Task goal => A verbatim reproduction of every entry is the expected answer.

Supplied data =>
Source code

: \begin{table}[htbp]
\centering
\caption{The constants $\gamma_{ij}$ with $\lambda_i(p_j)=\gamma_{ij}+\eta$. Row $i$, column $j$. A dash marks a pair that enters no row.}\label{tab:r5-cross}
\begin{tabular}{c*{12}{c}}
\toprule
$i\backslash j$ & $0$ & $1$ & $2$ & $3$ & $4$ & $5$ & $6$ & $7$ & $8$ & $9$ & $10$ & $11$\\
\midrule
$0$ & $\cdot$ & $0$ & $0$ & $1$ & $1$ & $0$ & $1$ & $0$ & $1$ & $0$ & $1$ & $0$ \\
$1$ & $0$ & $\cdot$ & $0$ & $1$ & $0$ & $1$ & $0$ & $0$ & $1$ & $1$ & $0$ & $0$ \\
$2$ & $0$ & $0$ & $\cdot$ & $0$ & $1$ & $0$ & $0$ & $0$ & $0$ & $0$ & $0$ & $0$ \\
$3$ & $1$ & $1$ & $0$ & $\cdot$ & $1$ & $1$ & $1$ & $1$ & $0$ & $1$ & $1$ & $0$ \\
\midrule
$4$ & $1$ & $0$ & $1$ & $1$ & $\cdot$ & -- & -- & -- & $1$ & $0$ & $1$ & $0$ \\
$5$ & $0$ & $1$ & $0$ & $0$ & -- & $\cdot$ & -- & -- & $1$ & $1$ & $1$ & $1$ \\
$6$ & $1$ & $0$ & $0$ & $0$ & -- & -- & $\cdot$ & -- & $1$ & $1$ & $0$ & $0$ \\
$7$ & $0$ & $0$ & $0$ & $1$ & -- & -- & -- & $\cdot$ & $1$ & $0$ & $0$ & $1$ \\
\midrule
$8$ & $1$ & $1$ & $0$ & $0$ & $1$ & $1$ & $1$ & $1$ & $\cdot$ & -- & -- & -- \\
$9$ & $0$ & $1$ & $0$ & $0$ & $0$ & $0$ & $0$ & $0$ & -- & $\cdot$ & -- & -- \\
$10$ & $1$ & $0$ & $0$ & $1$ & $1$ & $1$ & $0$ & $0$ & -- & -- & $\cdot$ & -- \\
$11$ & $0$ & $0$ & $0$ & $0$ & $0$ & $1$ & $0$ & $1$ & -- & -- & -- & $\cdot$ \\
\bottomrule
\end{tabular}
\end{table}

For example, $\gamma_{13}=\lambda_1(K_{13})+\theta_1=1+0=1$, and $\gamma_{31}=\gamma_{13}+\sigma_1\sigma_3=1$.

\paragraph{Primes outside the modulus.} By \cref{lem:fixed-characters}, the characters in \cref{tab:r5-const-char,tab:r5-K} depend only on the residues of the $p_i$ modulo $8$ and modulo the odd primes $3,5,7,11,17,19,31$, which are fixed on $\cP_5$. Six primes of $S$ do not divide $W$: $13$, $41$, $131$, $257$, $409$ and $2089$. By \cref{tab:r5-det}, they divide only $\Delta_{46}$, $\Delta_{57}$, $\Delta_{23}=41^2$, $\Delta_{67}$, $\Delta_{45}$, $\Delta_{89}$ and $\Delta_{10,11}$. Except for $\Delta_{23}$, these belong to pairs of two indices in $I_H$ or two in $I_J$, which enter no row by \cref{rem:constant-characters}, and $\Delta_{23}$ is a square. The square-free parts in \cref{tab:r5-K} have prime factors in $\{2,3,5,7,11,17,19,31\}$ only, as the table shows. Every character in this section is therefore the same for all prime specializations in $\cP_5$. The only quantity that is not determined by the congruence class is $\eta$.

Response area =>
Source code

: \begin{table}[htbp]
\centering
\caption{The constants $\gamma_{ij}$ with $\lambda_i(p_j)=\gamma_{ij}+\eta$. Row $i$, column $j$. A dash marks a pair that enters no row.}\label{tab:r5-cross}
\begin{tabular}{c*{12}{c}}
\toprule
$i\backslash j$ & $0$ & $1$ & $2$ & $3$ & $4$ & $5$ & $6$ & $7$ & $8$ & $9$ & $10$ & $11$\\
\midrule
$0$ & $\cdot$ & $0$ & $0$ & $1$ & $1$ & $0$ & $1$ & $0$ & $1$ & $0$ & $1$ & $0$ \\
$1$ & $0$ & $\cdot$ & $0$ & $1$ & $0$ & $1$ & $0$ & $0$ & $1$ & $1$ & $0$ & $0$ \\
$2$ & $0$ & $0$ & $\cdot$ & $0$ & $1$ & $0$ & $0$ & $0$ & $0$ & $0$ & $0$ & $0$ \\
$3$ & $1$ & $1$ & $0$ & $\cdot$ & $1$ & $1$ & $1$ & $1$ & $0$ & $1$ & $1$ & $0$ \\
\midrule
$4$ & $1$ & $0$ & $1$ & $1$ & $\cdot$ & -- & -- & -- & $1$ & $0$ & $1$ & $0$ \\
$5$ & $0$ & $1$ & $0$ & $0$ & -- & $\cdot$ & -- & -- & $1$ & $1$ & $1$ & $1$ \\
$6$ & $1$ & $0$ & $0$ & $0$ & -- & -- & $\cdot$ & -- & $1$ & $1$ & $0$ & $0$ \\
$7$ & $0$ & $0$ & $0$ & $1$ & -- & -- & -- & $\cdot$ & $1$ & $0$ & $0$ & $1$ \\
\midrule
$8$ & $1$ & $1$ & $0$ & $0$ & $1$ & $1$ & $1$ & $1$ & $\cdot$ & -- & -- & -- \\
$9$ & $0$ & $1$ & $0$ & $0$ & $0$ & $0$ & $0$ & $0$ & -- & $\cdot$ & -- & -- \\
$10$ & $1$ & $0$ & $0$ & $1$ & $1$ & $1$ & $0$ & $0$ & -- & -- & $\cdot$ & -- \\
$11$ & $0$ & $0$ & $0$ & $0$ & $0$ & $1$ & $0$ & $1$ & -- & -- & -- & $\cdot$ \\
\bottomrule
\end{tabular}
\end{table}

For example, $\gamma_{13}=\lambda_1(K_{13})+\theta_1=1+0=1$, and $\gamma_{31}=\gamma_{13}+\sigma_1\sigma_3=1$.

\paragraph{Primes outside the modulus.} By \cref{lem:fixed-characters}, the characters in \cref{tab:r5-const-char,tab:r5-K} depend only on the residues of the $p_i$ modulo $8$ and modulo the odd primes $3,5,7,11,17,19,31$, which are fixed on $\cP_5$. Six primes of $S$ do not divide $W$: $13$, $41$, $131$, $257$, $409$ and $2089$. By \cref{tab:r5-det}, they divide only $\Delta_{46}$, $\Delta_{57}$, $\Delta_{23}=41^2$, $\Delta_{67}$, $\Delta_{45}$, $\Delta_{89}$ and $\Delta_{10,11}$. Except for $\Delta_{23}$, these belong to pairs of two indices in $I_H$ or two in $I_J$, which enter no row by \cref{rem:constant-characters}, and $\Delta_{23}$ is a square. The square-free parts in \cref{tab:r5-K} have prime factors in $\{2,3,5,7,11,17,19,31\}$ only, as the table shows. Every character in this section is therefore the same for all prime specializations in $\cP_5$. The only quantity that is not determined by the congruence class is $\eta$.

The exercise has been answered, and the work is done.